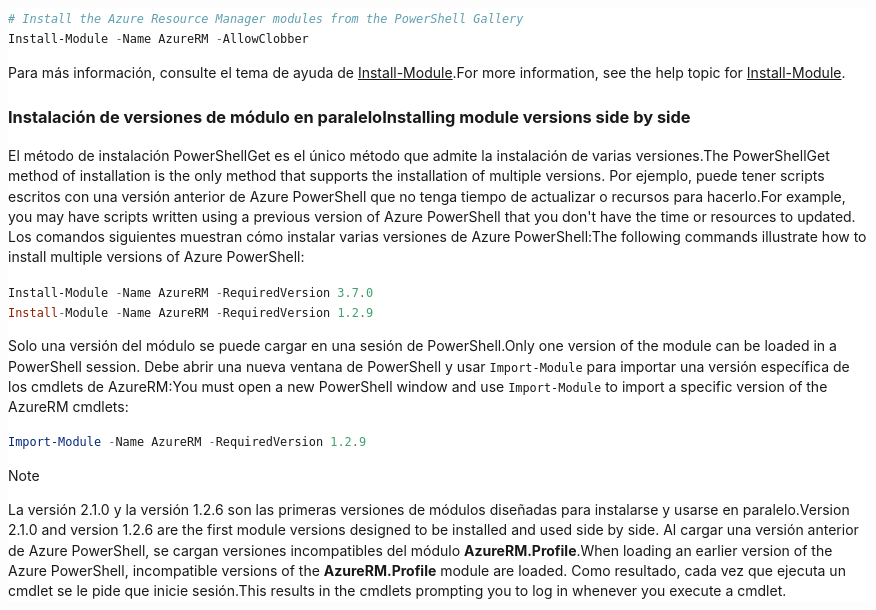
 ```powershell
# Install the Azure Resource Manager modules from the PowerShell Gallery
Install-Module -Name AzureRM -AllowClobber
```

<span data-ttu-id="e3ef1-163">Para más información, consulte el tema de ayuda de [Install-Module](https://msdn.microsoft.com/powershell/reference/5.1/PowerShellGet/install-module).</span><span class="sxs-lookup"><span data-stu-id="e3ef1-163">For more information, see the help topic for [Install-Module](https://msdn.microsoft.com/powershell/reference/5.1/PowerShellGet/install-module).</span></span>

### <a name="installing-module-versions-side-by-side"></a><span data-ttu-id="e3ef1-164">Instalación de versiones de módulo en paralelo</span><span class="sxs-lookup"><span data-stu-id="e3ef1-164">Installing module versions side by side</span></span>

<span data-ttu-id="e3ef1-165">El método de instalación PowerShellGet es el único método que admite la instalación de varias versiones.</span><span class="sxs-lookup"><span data-stu-id="e3ef1-165">The PowerShellGet method of installation is the only method that supports the installation of multiple versions.</span></span> <span data-ttu-id="e3ef1-166">Por ejemplo, puede tener scripts escritos con una versión anterior de Azure PowerShell que no tenga tiempo de actualizar o recursos para hacerlo.</span><span class="sxs-lookup"><span data-stu-id="e3ef1-166">For example, you may have scripts written using a previous version of Azure PowerShell that you don't have the time or resources to updated.</span></span> <span data-ttu-id="e3ef1-167">Los comandos siguientes muestran cómo instalar varias versiones de Azure PowerShell:</span><span class="sxs-lookup"><span data-stu-id="e3ef1-167">The following commands illustrate how to install multiple versions of Azure PowerShell:</span></span>

```powershell
Install-Module -Name AzureRM -RequiredVersion 3.7.0
Install-Module -Name AzureRM -RequiredVersion 1.2.9
```

<span data-ttu-id="e3ef1-168">Solo una versión del módulo se puede cargar en una sesión de PowerShell.</span><span class="sxs-lookup"><span data-stu-id="e3ef1-168">Only one version of the module can be loaded in a PowerShell session.</span></span> <span data-ttu-id="e3ef1-169">Debe abrir una nueva ventana de PowerShell y usar `Import-Module` para importar una versión específica de los cmdlets de AzureRM:</span><span class="sxs-lookup"><span data-stu-id="e3ef1-169">You must open a new PowerShell window and use `Import-Module` to import a specific version of the AzureRM cmdlets:</span></span>

```powershell
Import-Module -Name AzureRM -RequiredVersion 1.2.9
```

> [!NOTE]
> <span data-ttu-id="e3ef1-170">La versión 2.1.0 y la versión 1.2.6 son las primeras versiones de módulos diseñadas para instalarse y usarse en paralelo.</span><span class="sxs-lookup"><span data-stu-id="e3ef1-170">Version 2.1.0 and version 1.2.6 are the first module versions designed to be installed and used side by side.</span></span> <span data-ttu-id="e3ef1-171">Al cargar una versión anterior de Azure PowerShell, se cargan versiones incompatibles del módulo **AzureRM.Profile**.</span><span class="sxs-lookup"><span data-stu-id="e3ef1-171">When loading an earlier version of the Azure PowerShell, incompatible versions of the **AzureRM.Profile** module are loaded.</span></span> <span data-ttu-id="e3ef1-172">Como resultado, cada vez que ejecuta un cmdlet se le pide que inicie sesión.</span><span class="sxs-lookup"><span data-stu-id="e3ef1-172">This results in the cmdlets prompting you to log in whenever you execute a cmdlet.</span></span>
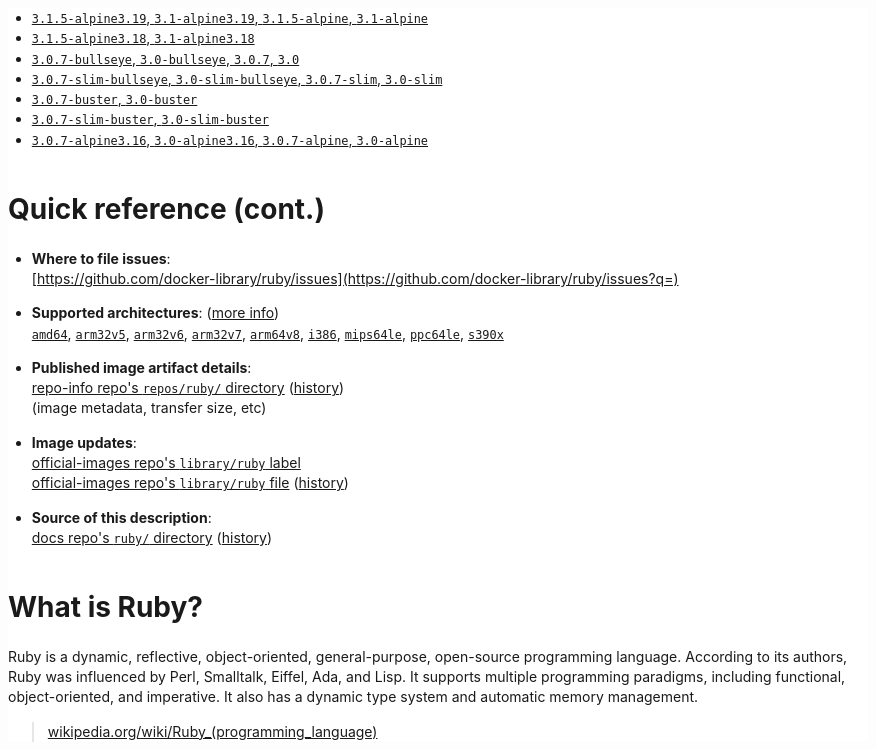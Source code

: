 -	[`3.1.5-alpine3.19`, `3.1-alpine3.19`, `3.1.5-alpine`, `3.1-alpine`](https://github.com/docker-library/ruby/blob/53646d3dc96008bd20218a4d9aeb5695619fb4f7/3.1/alpine3.19/Dockerfile)
-	[`3.1.5-alpine3.18`, `3.1-alpine3.18`](https://github.com/docker-library/ruby/blob/53646d3dc96008bd20218a4d9aeb5695619fb4f7/3.1/alpine3.18/Dockerfile)
-	[`3.0.7-bullseye`, `3.0-bullseye`, `3.0.7`, `3.0`](https://github.com/docker-library/ruby/blob/1db5a7b341c03963ea27b0664f46bcf2e47c0912/3.0/bullseye/Dockerfile)
-	[`3.0.7-slim-bullseye`, `3.0-slim-bullseye`, `3.0.7-slim`, `3.0-slim`](https://github.com/docker-library/ruby/blob/1db5a7b341c03963ea27b0664f46bcf2e47c0912/3.0/slim-bullseye/Dockerfile)
-	[`3.0.7-buster`, `3.0-buster`](https://github.com/docker-library/ruby/blob/1db5a7b341c03963ea27b0664f46bcf2e47c0912/3.0/buster/Dockerfile)
-	[`3.0.7-slim-buster`, `3.0-slim-buster`](https://github.com/docker-library/ruby/blob/1db5a7b341c03963ea27b0664f46bcf2e47c0912/3.0/slim-buster/Dockerfile)
-	[`3.0.7-alpine3.16`, `3.0-alpine3.16`, `3.0.7-alpine`, `3.0-alpine`](https://github.com/docker-library/ruby/blob/1db5a7b341c03963ea27b0664f46bcf2e47c0912/3.0/alpine3.16/Dockerfile)

# Quick reference (cont.)

-	**Where to file issues**:  
	[https://github.com/docker-library/ruby/issues](https://github.com/docker-library/ruby/issues?q=)

-	**Supported architectures**: ([more info](https://github.com/docker-library/official-images#architectures-other-than-amd64))  
	[`amd64`](https://hub.docker.com/r/amd64/ruby/), [`arm32v5`](https://hub.docker.com/r/arm32v5/ruby/), [`arm32v6`](https://hub.docker.com/r/arm32v6/ruby/), [`arm32v7`](https://hub.docker.com/r/arm32v7/ruby/), [`arm64v8`](https://hub.docker.com/r/arm64v8/ruby/), [`i386`](https://hub.docker.com/r/i386/ruby/), [`mips64le`](https://hub.docker.com/r/mips64le/ruby/), [`ppc64le`](https://hub.docker.com/r/ppc64le/ruby/), [`s390x`](https://hub.docker.com/r/s390x/ruby/)

-	**Published image artifact details**:  
	[repo-info repo's `repos/ruby/` directory](https://github.com/docker-library/repo-info/blob/master/repos/ruby) ([history](https://github.com/docker-library/repo-info/commits/master/repos/ruby))  
	(image metadata, transfer size, etc)

-	**Image updates**:  
	[official-images repo's `library/ruby` label](https://github.com/docker-library/official-images/issues?q=label%3Alibrary%2Fruby)  
	[official-images repo's `library/ruby` file](https://github.com/docker-library/official-images/blob/master/library/ruby) ([history](https://github.com/docker-library/official-images/commits/master/library/ruby))

-	**Source of this description**:  
	[docs repo's `ruby/` directory](https://github.com/docker-library/docs/tree/master/ruby) ([history](https://github.com/docker-library/docs/commits/master/ruby))

# What is Ruby?

Ruby is a dynamic, reflective, object-oriented, general-purpose, open-source programming language. According to its authors, Ruby was influenced by Perl, Smalltalk, Eiffel, Ada, and Lisp. It supports multiple programming paradigms, including functional, object-oriented, and imperative. It also has a dynamic type system and automatic memory management.

> [wikipedia.org/wiki/Ruby_(programming_language)](https://en.wikipedia.org/wiki/Ruby_%28programming_language%29)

######

Assignment: Within the records, how many lines carry the word "buster"? Reply with the figure alone.

Answer to this exercise: 2